In the second paragraph he states:
“Analysis of the legal services market shows that a significant and increasing volume of lawyers (about 20%) and legal services are now in in-house settings. There is little doubt that a tension is inherent in this relationship when the client for legal services is also the adviser’s employer, and the usual notion of ‘independent’ legal advice is often stretched.”
This paragraph raises several questions in the mind of, say, a curious Martian were they to land on Earth today and read the report:
- If there is “little doubt that a tension is inherent in this relationship” why has this tension not been addressed before now?
- If the “usual notion of ‘independent’ legal advice is often stretched, why has this “stretching ” not been investigated more frequently heretofore?
- Since the “little doubt” of which he writes is supported by ample anecdotal and written evidence of which most interested parties are aware, not least the UCL Moral Compass Survey 2016 which detailed the extent to which in-house counsel experience ethical pressure, why have boards of directors not done anything about it?
He goes on to say:
“Equally, those advisers who are professionally qualified would typically prefer to maintain their professional independence, ethics and standards and not bow to any organisational or commercial pressures to modify their advice to make it more palatable to their internal clients. In these circumstances, it is arguable that those with professional obligations might benefit from further regulatory support (see also the discussion of ‘inverse vulnerability’ in paragraph Version: IR Final2 71 4.5.3). This could strengthen their position when dealing with internal clients, and provide an independent benchmark or standard against which to justify their professional advice.
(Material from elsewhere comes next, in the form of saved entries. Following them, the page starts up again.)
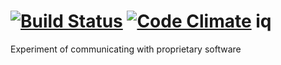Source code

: [![Build Status](https://travis-ci.org/insonifi/iq.svg?branch=master)](https://travis-ci.org/insonifi/iq) [![Code Climate](https://codeclimate.com/github/insonifi/iq.png)](https://codeclimate.com/github/insonifi/iq)
iq
==

Experiment of communicating with proprietary software

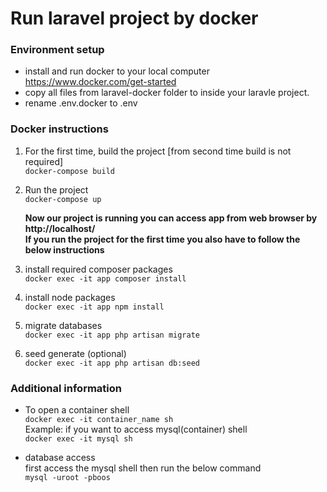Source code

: # Run laravel project by docker 
### Environment setup
- install and run docker to your local computer https://www.docker.com/get-started
- copy all files from laravel-docker folder to inside your laravle project.
- rename .env.docker to .env 

### Docker instructions
1. For the first time, build the project [from second time build is not required] <br> 
` docker-compose build ` <br>

2. Run the project <br> 
` docker-compose up ` <br>

    **Now our project is running you can access app from web browser by http://localhost/ <br>
    If you run the project for the first time you also have to follow the below instructions <br>**


3. install required composer packages<br>
` docker exec -it app composer install `<br>

4. install node packages<br>
` docker exec -it app npm install `<br>

5. migrate databases<br>
` docker exec -it app php artisan migrate `<br>

6. seed generate (optional)<br>
` docker exec -it app php artisan db:seed `<br>

### Additional information
- To open a container shell<br> 
`docker exec -it container_name sh` <br>
    Example: if you want to access mysql(container) shell <br>
`docker exec -it mysql sh `<br>

- database access <br>
first access the mysql shell then run the below command <br>
`mysql -uroot -pboos`


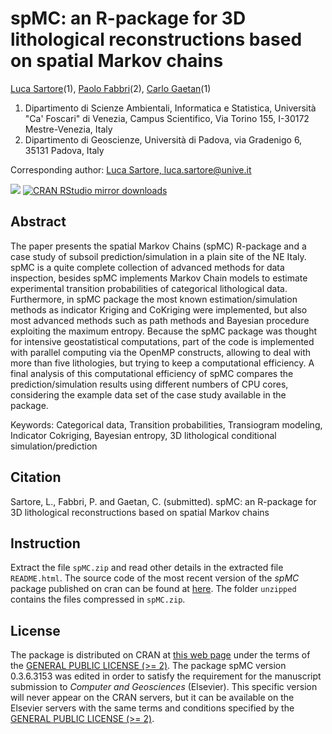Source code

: spMC: an R-package for 3D lithological reconstructions based on spatial Markov chains
=====================================================================================

[Luca Sartore](mailto://luca.sartore@unive.it)(1), [Paolo Fabbri](paolo.fabbri@unipd.it)(2), [Carlo Gaetan](mailto://gaetan@unive.it)(1)

  1. Dipartimento di Scienze Ambientali, Informatica e Statistica,
     Università "Ca' Foscari" di Venezia,
     Campus Scientifico, Via Torino 155,
     I-30172 Mestre-Venezia, Italy
  2. Dipartimento di Geoscienze,
     Università di Padova,
     via Gradenigo 6,
     35131 Padova, Italy

Corresponding author: [Luca Sartore, luca.sartore@unive.it](mailto://luca.sartore@unive.it)

[![](http://www.r-pkg.org/badges/version/spMC)](http://www.r-pkg.org/pkg/spMC)
[![CRAN RStudio mirror downloads](http://cranlogs.r-pkg.org/badges/spMC)](http://www.r-pkg.org/pkg/spMC)

Abstract
--------

The paper presents the  spatial Markov Chains (spMC) R-package and a case study of subsoil prediction/simulation in a plain site of the NE Italy. 
spMC is a quite complete collection of advanced methods for data inspection, besides spMC implements Markov Chain models to estimate experimental transition probabilities of categorical lithological data. 
Furthermore, in spMC package the most known estimation/simulation methods as indicator Kriging and CoKriging were implemented, but also most advanced methods such as path methods and Bayesian procedure exploiting the maximum entropy. 
Because the spMC package was thought for intensive geostatistical computations, part of the code is implemented with parallel computing via the OpenMP constructs, allowing to deal with more than five lithologies, but trying to keep a computational efficiency. 
A final analysis of this computational efficiency of spMC compares the prediction/simulation results using different numbers of CPU cores, considering the example data set of the case study available in the package.

Keywords: Categorical data, Transition probabilities, Transiogram modeling, Indicator Cokriging, Bayesian entropy, 3D lithological conditional simulation/prediction

Citation
--------

Sartore, L., Fabbri, P. and Gaetan, C. (submitted). spMC: an R-package for 3D lithological reconstructions based on spatial Markov chains

Instruction
-----------

Extract the file `spMC.zip` and read other details in the extracted file `README.html`. The source code of the most recent version of the *spMC* package published on cran can be found at [here](https://github.com/cran/spMC). The folder `unzipped` contains the files compressed in `spMC.zip`.

License
-------

The package is distributed on CRAN at [this web page](https://cran.r-project.org/web/packages/spMC/index.html) under the terms of the [GENERAL PUBLIC LICENSE (>= 2)](https://cran.r-project.org/web/licenses/GPL-2). The package spMC version 0.3.6.3153 was edited in order to satisfy the requirement for the manuscript submission to *Computer and Geosciences* (Elsevier). This specific version will never appear on the CRAN servers, but it can be available on the Elsevier servers with the same terms and conditions specified by the [GENERAL PUBLIC LICENSE (>= 2)](https://cran.r-project.org/web/licenses/GPL-2).
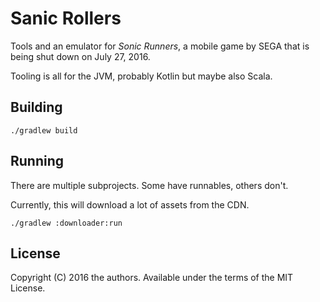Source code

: # Sanic Rollers

Tools and an emulator for _Sonic Runners_, a mobile game by SEGA that is being shut down on July 27, 2016.

Tooling is all for the JVM, probably Kotlin but maybe also Scala.

## Building

    ./gradlew build

## Running

There are multiple subprojects. Some have runnables, others don't.

Currently, this will download a lot of assets from the CDN.

    ./gradlew :downloader:run

## License

Copyright (C) 2016 the authors. Available under the terms of the MIT License.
In principle, they should not be at risk of dismissal or disadvantage simply for observing their professional obligations.”
The Martian might, therefore, reasonably ask:
- Are in-house lawyers currently at risk of dismissal or disadvantage simply for observing their professional obligations, yes or no?
- If no, what’s the problem?
- If yes, why have they not by now received “further regulatory support”?
Professor Mayson moves on to governance:
“Further, effective corporate governance should ensure that in-house lawyers are able to function effectively and are supported in doing so. This might entail express conditions in their employment contract, and a direct reporting line to the Board (or to the chairman or a senior independent non-executive director).”
He references in the footnotes a paper for discussion about best practice: “In-house lawyers and non-executive directors” by Professor Richard Moorhead and others.
The Martian, equipped as they are with instant access to all data on the subject, might ask:
- Why do their current contracts not include “conditions”, given the acknowledged “vulnerability”?
- Since currently, in-house lawyer’s client is already “the board” why has no-one challenged the widespread practice of GCs reporting to CEOs and even CFOs who have unlimited power over their salaries, titles, and performance reviews?
- And in respect of the latter and in reference to “independence” above why are they allowed to take advantage of LTIPs and Bonus schemes?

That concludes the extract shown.